• _RECORDS SHOWN_:
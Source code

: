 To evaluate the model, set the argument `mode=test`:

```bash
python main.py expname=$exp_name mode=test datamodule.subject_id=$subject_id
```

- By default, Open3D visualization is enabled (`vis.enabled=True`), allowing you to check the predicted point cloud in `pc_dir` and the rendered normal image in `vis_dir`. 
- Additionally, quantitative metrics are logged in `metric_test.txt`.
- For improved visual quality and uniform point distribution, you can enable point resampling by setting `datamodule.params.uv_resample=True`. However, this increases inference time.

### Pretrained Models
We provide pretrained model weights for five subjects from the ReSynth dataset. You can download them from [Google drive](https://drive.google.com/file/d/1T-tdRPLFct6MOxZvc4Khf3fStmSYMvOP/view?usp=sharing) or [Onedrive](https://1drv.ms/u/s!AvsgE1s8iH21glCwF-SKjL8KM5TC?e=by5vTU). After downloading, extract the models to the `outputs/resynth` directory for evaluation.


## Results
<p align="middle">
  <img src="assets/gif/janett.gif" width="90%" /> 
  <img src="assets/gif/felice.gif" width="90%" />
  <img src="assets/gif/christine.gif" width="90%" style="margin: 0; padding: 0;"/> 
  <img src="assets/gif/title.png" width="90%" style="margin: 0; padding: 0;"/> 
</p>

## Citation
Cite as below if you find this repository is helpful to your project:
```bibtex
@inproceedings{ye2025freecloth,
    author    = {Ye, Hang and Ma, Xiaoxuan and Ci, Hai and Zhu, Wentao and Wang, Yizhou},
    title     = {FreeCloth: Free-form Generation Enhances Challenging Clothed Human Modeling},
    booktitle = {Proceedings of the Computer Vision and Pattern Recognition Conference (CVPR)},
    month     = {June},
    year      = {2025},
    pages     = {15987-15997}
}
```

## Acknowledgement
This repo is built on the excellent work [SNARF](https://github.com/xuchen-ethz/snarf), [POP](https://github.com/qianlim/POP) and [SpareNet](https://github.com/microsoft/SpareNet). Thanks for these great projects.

• _TASK ITEM_:
Reproduce nothing but the lines from the line containing "## Acknowledgement" to the last line of the data, each exactly as written.

• _ANSWER SECTION_:
## Acknowledgement
This repo is built on the excellent work [SNARF](https://github.com/xuchen-ethz/snarf), [POP](https://github.com/qianlim/POP) and [SpareNet](https://github.com/microsoft/SpareNet). Thanks for these great projects.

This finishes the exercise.